在宅介護ならば、前述したような一部独居老人などでは問題はありますが、等級にあわせる介護プランを立てるだけで、これには公費介護料が支払われれば、それほど問題はないかもしれません。
 しかし、老人保健施設・特別養護老人ホーム・療養型病床群などの施設に入所・入院されている患者さんでは等級によって支給される介護料が異なれば、措置料や入院費は1割負担とあわせ差額は自己負担となるわけで、看護・医療の現場の実際の等級が認定されねば大きな問題となると思います。
 片麻痺で在宅医療を目指してリハビリを行っている方が要支援とでもなれば、老人保健施設の入所でもかなりの自己負担となります。
 今回のモデル事業の一次認定で厚生省は将来の介護料のアップを防ぐ意味で一次判定の等級押さえ込みを行っていると考えるのは私だけでしょうか。
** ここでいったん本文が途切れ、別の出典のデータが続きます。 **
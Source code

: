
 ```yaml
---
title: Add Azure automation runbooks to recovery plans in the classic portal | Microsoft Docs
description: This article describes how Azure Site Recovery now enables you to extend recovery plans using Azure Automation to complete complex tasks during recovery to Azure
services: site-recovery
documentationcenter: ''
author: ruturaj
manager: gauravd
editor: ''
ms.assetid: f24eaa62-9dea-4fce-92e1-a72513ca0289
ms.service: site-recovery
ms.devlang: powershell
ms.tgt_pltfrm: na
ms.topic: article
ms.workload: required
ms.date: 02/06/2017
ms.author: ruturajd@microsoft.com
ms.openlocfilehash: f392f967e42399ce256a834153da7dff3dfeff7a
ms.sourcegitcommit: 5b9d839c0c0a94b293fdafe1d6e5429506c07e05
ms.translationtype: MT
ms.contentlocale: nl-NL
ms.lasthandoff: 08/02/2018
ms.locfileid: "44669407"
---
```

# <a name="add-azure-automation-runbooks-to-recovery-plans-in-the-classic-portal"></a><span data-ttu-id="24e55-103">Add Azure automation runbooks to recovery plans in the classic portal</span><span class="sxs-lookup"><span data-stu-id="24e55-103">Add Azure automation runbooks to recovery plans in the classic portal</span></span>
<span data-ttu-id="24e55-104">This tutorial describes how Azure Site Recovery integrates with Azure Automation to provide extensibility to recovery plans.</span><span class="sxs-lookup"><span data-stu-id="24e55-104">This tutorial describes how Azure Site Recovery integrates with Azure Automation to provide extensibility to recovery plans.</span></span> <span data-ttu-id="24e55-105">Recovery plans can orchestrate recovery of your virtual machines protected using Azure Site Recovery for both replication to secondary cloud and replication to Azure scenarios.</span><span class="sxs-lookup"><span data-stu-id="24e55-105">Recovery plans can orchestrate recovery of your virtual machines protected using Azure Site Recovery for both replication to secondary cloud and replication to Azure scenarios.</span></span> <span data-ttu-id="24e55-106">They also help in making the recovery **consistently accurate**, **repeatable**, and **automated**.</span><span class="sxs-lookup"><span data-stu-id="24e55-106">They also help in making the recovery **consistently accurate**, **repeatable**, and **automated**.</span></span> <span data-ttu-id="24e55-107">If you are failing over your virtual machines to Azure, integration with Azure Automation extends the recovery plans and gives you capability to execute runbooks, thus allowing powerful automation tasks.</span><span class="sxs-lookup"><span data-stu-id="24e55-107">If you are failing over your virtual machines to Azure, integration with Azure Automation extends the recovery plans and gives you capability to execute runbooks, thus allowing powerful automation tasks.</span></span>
 施設入所者の介護保険制度後の介護料の負担はまだ不明ですが、施設入所者の等級による介護料差別の撤廃か、医療の必要な介護認定患者では療養型病床群では自己負担の増加をさせない報酬制度への訴えも必要と考えます。
 または認定を6階級に分けるのではなく、要支援・要在宅介護・要施設介護の3クラス位に分けることで複雑な認定は考え直すべきです。

 そうでなければ、老人保健施設・特別養護老人ホームの入所者はほとんどが自己負担の大幅アップになり退所を余儀なくされる事態となりますし、長期療養型病床群の介護型施設に入院される患者さんは寝たきり患者さんでも要介護3では、患者さんの自己負担が大きく入院継続も難しい現状です。
 モデル事業の介護認定制度を経験し、やはり認定制度は廃止、見直しの必要性を感じています。